Input bias current 25nA

[0172] A trans-impedance amplifier schematic with guard trace is shown in Fig. 29. The LMP7721 op-amps are able to pick up a range of up to pico-amps with guard traces, for our design guard traces were not necessary since our range was in μΑβ. The design also filters out noise with the low pass filter and differential amplifier circuit as previously mentioned. However, if space was not limited on the PCB board for future designs, for a smaller current range a guard may be used to surround the input trace and feedback circuitry. It is held at a potential equal to the average input signal potential so that there is no leakage current between them. It also acts as a low-impedance node so that leakage current flows into the guard rather than the input itself, and cancels the effect of added stray and cable capacitance at low frequencies.
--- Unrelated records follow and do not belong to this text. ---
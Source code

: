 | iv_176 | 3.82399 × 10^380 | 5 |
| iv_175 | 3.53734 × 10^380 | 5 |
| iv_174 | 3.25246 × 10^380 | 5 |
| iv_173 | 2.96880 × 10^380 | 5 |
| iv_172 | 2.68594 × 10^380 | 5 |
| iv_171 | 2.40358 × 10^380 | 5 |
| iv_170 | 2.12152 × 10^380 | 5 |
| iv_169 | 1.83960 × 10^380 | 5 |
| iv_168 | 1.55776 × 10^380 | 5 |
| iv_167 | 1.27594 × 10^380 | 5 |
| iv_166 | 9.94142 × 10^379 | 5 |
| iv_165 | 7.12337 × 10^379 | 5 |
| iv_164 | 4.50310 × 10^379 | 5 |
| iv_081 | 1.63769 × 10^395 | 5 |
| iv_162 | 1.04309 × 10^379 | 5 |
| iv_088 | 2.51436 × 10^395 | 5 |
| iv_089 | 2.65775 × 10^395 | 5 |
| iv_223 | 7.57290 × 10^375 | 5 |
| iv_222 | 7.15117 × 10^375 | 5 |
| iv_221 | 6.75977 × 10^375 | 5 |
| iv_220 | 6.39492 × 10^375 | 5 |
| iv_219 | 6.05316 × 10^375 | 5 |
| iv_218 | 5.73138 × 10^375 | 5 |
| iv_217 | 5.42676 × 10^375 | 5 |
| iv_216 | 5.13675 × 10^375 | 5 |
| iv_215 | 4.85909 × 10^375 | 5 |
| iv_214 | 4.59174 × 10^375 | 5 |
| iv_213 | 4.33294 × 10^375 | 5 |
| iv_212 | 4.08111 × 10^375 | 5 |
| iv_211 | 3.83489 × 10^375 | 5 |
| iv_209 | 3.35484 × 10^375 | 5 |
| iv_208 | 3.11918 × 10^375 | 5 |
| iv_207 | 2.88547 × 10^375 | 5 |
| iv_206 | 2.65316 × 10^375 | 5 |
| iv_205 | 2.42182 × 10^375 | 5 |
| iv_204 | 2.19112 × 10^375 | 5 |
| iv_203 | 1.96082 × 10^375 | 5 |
RG was set to 80.6Ω for a gain of 1000V/V

Example 6: Description of Operation of Sensors

[0173] The electrodes are set-up into a beaker containing the solution of interest, the counter electrode (CE) needs to be fully submerged into the solution, whereas the reference electrode (RE) and the working electrode (WE) need to be halfway submerged. An external Digital to Analog converter is connected to the microcontroller and with an op-amp (OPA277) it produces the cyclic voltammetry in the form of a triangular wave. The negative feedback of the Op-amps (LMP7702) maintain the constant reference potential at the reference electrode (RE), and thus creates a current at the counter electrode (CE). The working electrodes (WEI, WE2) detect the sub μΑ current and pass the signal through trans-impedance amplifiers (LMP7721) which convert the current to voltage. The difference between these two signals is then amplified to eliminate the common noise by passing it through the differential amplifier (AD8223). The signals are then passed to the microcontroller for processing by its internal analog to digital converter, and the data is transferred by USB. A hardware block diagram consistent with the above-description is shown in Fig 30.